Schließen-Knopf

Wie ich über Musik zum Design zum Storytelling kam

19.12.2022

Sie kennen meine Passion für empathisches Branding und markantes, funktionales Webdesign. Da werde ich nicht müde, darüber zu referieren. Es gibt aber noch eine andere Leidenschaft, die in mir brennt – und über die ich gerne erzähle.

Bild


Der erste Funkenflug

Seit meiner Kindheit, begleitet mich die Liebe zur Musik. Genauer: Musik zu entdecken, sie zu genießen und etwas Neues aus diversen Stücken zu erschaffen. Doch ich greife vor – fangen wir damit an, wie der Funke übersprang.

Meine erste Berührung mit einem Musikstück, das ich unbedingt wieder hören wollte, hatte ich Ende der 80er, als ich etwa 9 Jahre alt war:
Im Nachmittagsfernsehen sah ich eine Familienkomödie aus den 70ern – es muss also an einem Wochenende gewesen sein, da ich etwas länger fernsehen durfte.

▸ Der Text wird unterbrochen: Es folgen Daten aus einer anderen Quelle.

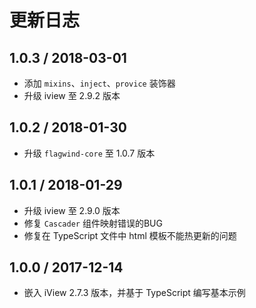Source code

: # 更新日志

## 1.0.3 / 2018-03-01

- 添加 `mixins`、`inject`、`provice` 装饰器
- 升级 iview 至 2.9.2 版本

## 1.0.2 / 2018-01-30

- 升级 `flagwind-core` 至 1.0.7 版本

## 1.0.1 / 2018-01-29

- 升级 iview 至 2.9.0 版本
- 修复 `Cascader` 组件映射错误的BUG
- 修复在 TypeScript 文件中 html 模板不能热更新的问题

## 1.0.0 / 2017-12-14

- 嵌入 iView 2.7.3 版本，并基于 TypeScript 编写基本示例
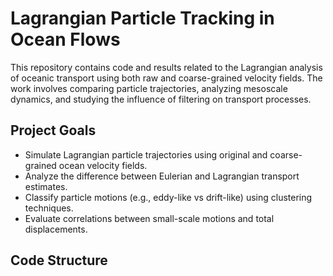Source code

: # Lagrangian Particle Tracking in Ocean Flows

This repository contains code and results related to the Lagrangian analysis of oceanic transport using both raw and coarse-grained velocity fields. The work involves comparing particle trajectories, analyzing mesoscale dynamics, and studying the influence of filtering on transport processes.

## Project Goals
- Simulate Lagrangian particle trajectories using original and coarse-grained ocean velocity fields.
- Analyze the difference between Eulerian and Lagrangian transport estimates.
- Classify particle motions (e.g., eddy-like vs drift-like) using clustering techniques.
- Evaluate correlations between small-scale motions and total displacements.

## Code Structure

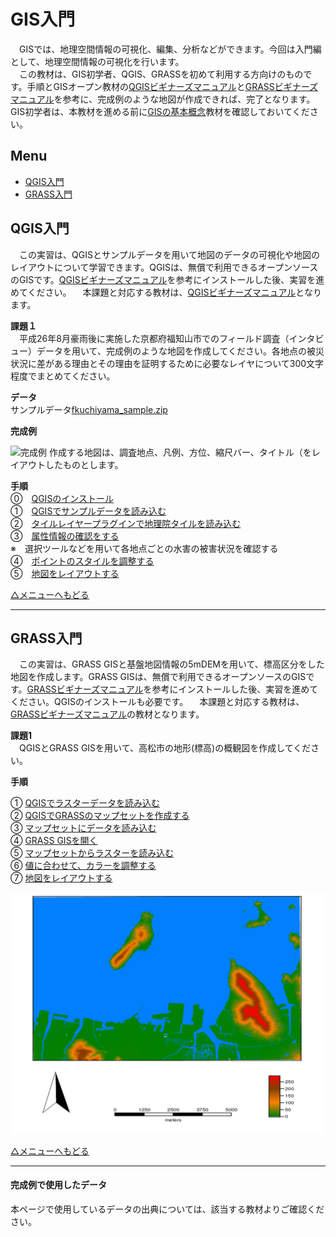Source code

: # GIS入門
　GISでは、地理空間情報の可視化、編集、分析などができます。今回は入門編として、地理空間情報の可視化を行います。  
　この教材は、GIS初学者、QGIS、GRASSを初めて利用する方向けのものです。手順とGISオープン教材の[QGISビギナーズマニュアル]と[GRASSビギナーズマニュアル]を参考に、完成例のような地図が作成できれば、完了となります。GIS初学者は、本教材を進める前に[GISの基本概念]教材を確認しておいてください。


**Menu**
--------
* [QGIS入門](#QGIS入門)
* [GRASS入門](#GRASS入門)

## <a name = "QGIS入門"></a>QGIS入門
　この実習は、QGISとサンプルデータを用いて地図のデータの可視化や地図のレイアウトについて学習できます。QGISは、無償で利用できるオープンソースのGISです。[QGISビギナーズマニュアル]を参考にインストールした後、実習を進めてください。
　本課題と対応する教材は、[QGISビギナーズマニュアル]となります。

**課題１**  
　平成26年8月豪雨後に実施した京都府福知山市でのフィールド調査（インタビュー）データを用いて、完成例のような地図を作成してください。各地点の被災状況に差がある理由とその理由を証明するために必要なレイヤについて300文字程度でまとめてください。

**データ**  
サンプルデータ[fkuchiyama_sample.zip](https://github.com/yamauchi-inochu/demo/blob/master/GISオープン教材/実習課題/sample/fkuchiyama_sample.zip?raw=true)

**完成例**  

![完成例](pic/Q1.png)
作成する地図は、調査地点、凡例、方位、縮尺バー、タイトル（をレイアウトしたものとします。

**手順**  
⓪　[QGISのインストール](../../QGISビギナーズマニュアル/QGISビギナーズマニュアル.md#インストールする)  
①　[QGISでサンプルデータを読み込む](../../QGISビギナーズマニュアル/QGISビギナーズマニュアル.md#データの読み込み)  
②　[タイルレイヤープラグインで地理院タイルを読み込む](../../QGISビギナーズマニュアル/QGISビギナーズマニュアル.md#プラグイン)  
③　[属性情報の確認をする](../../QGISビギナーズマニュアル/QGISビギナーズマニュアル.md#属性テーブル)  
※　選択ツールなどを用いて各地点ごとの水害の被害状況を確認する  
④　[ポイントのスタイルを調整する](../../QGISビギナーズマニュアル/QGISビギナーズマニュアル.md#プロパティ)  
⑤　[地図をレイアウトする](../../QGISビギナーズマニュアル/QGISビギナーズマニュアル.md#地図のレイアウト)   

[△メニューへもどる](GIS入門.md#menu)

------

## <a name = "GRASS入門"></a>GRASS入門
　この実習は、GRASS GISと基盤地図情報の5mDEMを用いて、標高区分をした地図を作成します。GRASS GISは、無償で利用できるオープンソースのGISです。[GRASSビギナーズマニュアル]を参考にインストールした後、実習を進めてください。QGISのインストールも必要です。
　本課題と対応する教材は、[GRASSビギナーズマニュアル]の教材となります。

**課題1**  
　QGISとGRASS GISを用いて、高松市の地形(標高)の概観図を作成してください。

**手順**  

① [QGISでラスターデータを読み込む](../../QGISビギナーズマニュアル/QGISビギナーズマニュアル.md#データの読み込み)  
② [QGISでGRASSのマップセットを作成する](../../GRASSビギナーズマニュアル/GRASSビギナーズマニュアル.md#qgisでマップセットの作成)  
③ [マップセットにデータを読み込む](../../GRASSビギナーズマニュアル/GRASSビギナーズマニュアル.md#データの読み込み)  
④ [GRASS GISを開く](../../GRASSビギナーズマニュアル/GRASSビギナーズマニュアル.md#マップセットをgrassで表示する)  
⑤ [マップセットからラスターを読み込む](../../GRASSビギナーズマニュアル/GRASSビギナーズマニュアル.md#マップセットからラスタデータを読み込む)  
⑥ [値に合わせて、カラーを調整する](../../GRASSビギナーズマニュアル/GRASSビギナーズマニュアル.md#ラスタデータの色分け)  
⑦ [地図をレイアウトする](../../GRASSビギナーズマニュアル/GRASSビギナーズマニュアル.md#レイアウト)

![完成例](pic/G1.png)

[△メニューへもどる]

-------------

#### 完成例で使用したデータ
本ページで使用しているデータの出典については、該当する教材よりご確認ください。

[△メニューへもどる]:GIS入門.md#menu

[作業メモ]:https://github.com/yamauchi-inochu/demo/blob/master/GISオープン教材/実習課題/作業メモ.md
[QGISビギナーズマニュアル]:../../QGISビギナーズマニュアル/QGISビギナーズマニュアル.md
[GRASSビギナーズマニュアル]:../../GRASSビギナーズマニュアル/GRASSビギナーズマニュアル.md
[GISの基本概念]:../../01_GISの基本概念/GISの基本概念.md
[既存データの地図データと属性データ]:../../07_既存データの地図データと属性データ/既存データの地図データと属性データ.md
[空間データ]:../../08_空間データ/空間データ.md
[空間データの結合・修正]:../../10_空間データの統合・修正/空間データの統合・修正.md
[視覚的伝達]:../../21_視覚的伝達/視覚的伝達.md
[政府統計局e-stat]:https://www.e-stat.go.jp/SG1/estat/eStatTopPortal.do
[国土数値情報]:http://nlftp.mlit.go.jp/ksj/
[基本的な空間解析]:../../11_基本的な空間解析/基本的な空間解析.md
[ネットワーク分析]:../../12_ネットワーク分析/ネットワーク分析.md
[領域分析]:../../13_領域分析/領域分析.md
[点データの分析]:../../14_点データの分析/点データの分析.md
[ラスタデータの分析]:../../15_ラスタデータの分析/ラスタデータの分析.md
[空間補間]:../../18_空間補間/空間補間.md
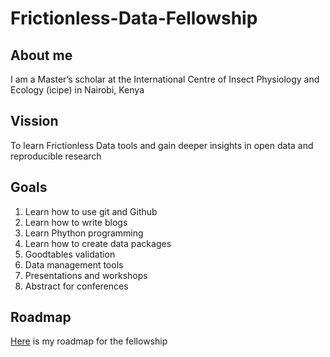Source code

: # Frictionless-Data-Fellowship
## About me
I am a Master’s scholar at the International Centre of Insect Physiology and Ecology (icipe) in Nairobi, Kenya
## Vission
To learn Frictionless Data tools and gain deeper insights in open data and reproducible research
## Goals
1. Learn how to use git and Github
2. Learn how to write blogs
3. Learn Phython programming
4. Learn how to create data packages
5. Goodtables validation
6. Data management tools
7. Presentations and workshops
8. Abstract for conferences
## Roadmap
[Here](https://github.com/KKidambasi/Frictionless-Data-Fellowship/issues) is my roadmap for the fellowship

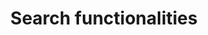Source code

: ---
title: Search functionalities
excerpt: ''
deprecated: false
hidden: true
metadata:
  title: ''
  description: ''
  robots: index
next:
  description: ''
---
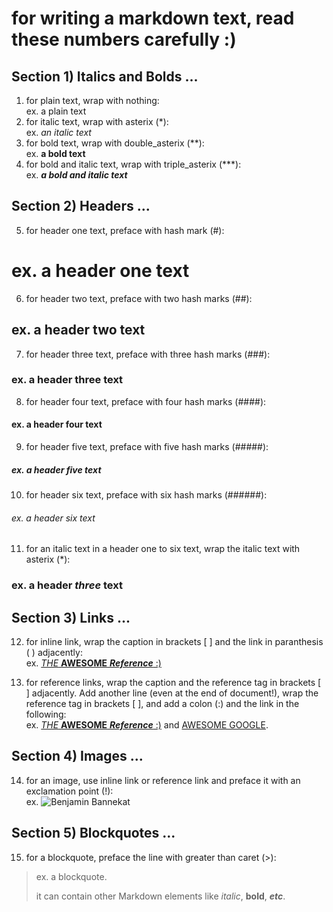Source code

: # for writing a markdown text, read these numbers carefully :)

## Section 1) Italics and Bolds ...
1. for plain text, wrap with nothing: <br/>
ex. a plain text
2. for italic text, wrap with asterix (*): <br/>
ex. *an italic text*
3. for bold text, wrap with double_asterix (**): <br/>
ex. **a bold text**
4. for bold and italic text, wrap with triple_asterix (***): <br/>
ex. ***a bold and italic text***
## Section 2) Headers ...
5. for header one text, preface with hash mark (#): <br/>
# ex. a header one text
6. for header two text, preface with two hash marks (##): <br/>
## ex. a header two text
7. for header three text, preface with three hash marks (###): <br/>
### ex. a header three text
8. for header four text, preface with four hash marks (####): <br/>
#### ex. a header four text
9. for header five text, preface with five hash marks (#####): <br/>
##### ex. a header five text
10. for header six text, preface with six hash marks (######): <br/>
###### ex. a header six text
11. for an italic text in a header one to six text, wrap the italic text with asterix (*): <br/>
### ex. a header *three* text
## Section 3) Links ...
12. for inline link, wrap the caption in brackets [ ] and the link in paranthesis ( ) adjacently: <br/>
ex. [*THE* **AWESOME** ***Reference*** :)](https://www.markdowntutorial.com)
13. for reference links, wrap the caption and the reference tag in brackets [ ] adjacently. Add another line (even at the end of document!), wrap the reference tag in brackets [ ], and add a colon (:) and the link in the following:<br/>
ex. [*THE* **AWESOME** ***Reference*** :)][md_tutorial] and [AWESOME GOOGLE][google].

    [md_tutorial]: https://www.markdowntutorial.com
    [google]: https://www.google.com
## Section 4) Images ... 
14. for an image, use inline link or reference link and preface it with an exclamation point (!):<br/>
ex. ![Benjamin Bannekat](https://octodex.github.com/images/bannekat.png)
## Section 5) Blockquotes ...
15. for a blockquote, preface the line with greater than caret (>):<br/>
> ex. a blockquote.
> 
> it can contain other Markdown elements like *italic*, **bold**, ***etc***.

Da lief beim Abspann jener Song, der zum ersten Mal das Bedürfnis in mir weckte, ein Lied wieder und wieder hören zu wollen. Zu müssen! Der Matteo aus der Zukunft hätte geistesgegenwärtig seine »Shazam«-App gezückt, doch von Smartphones und Musikerkennungssoftware waren wir noch einige Zeit entfernt.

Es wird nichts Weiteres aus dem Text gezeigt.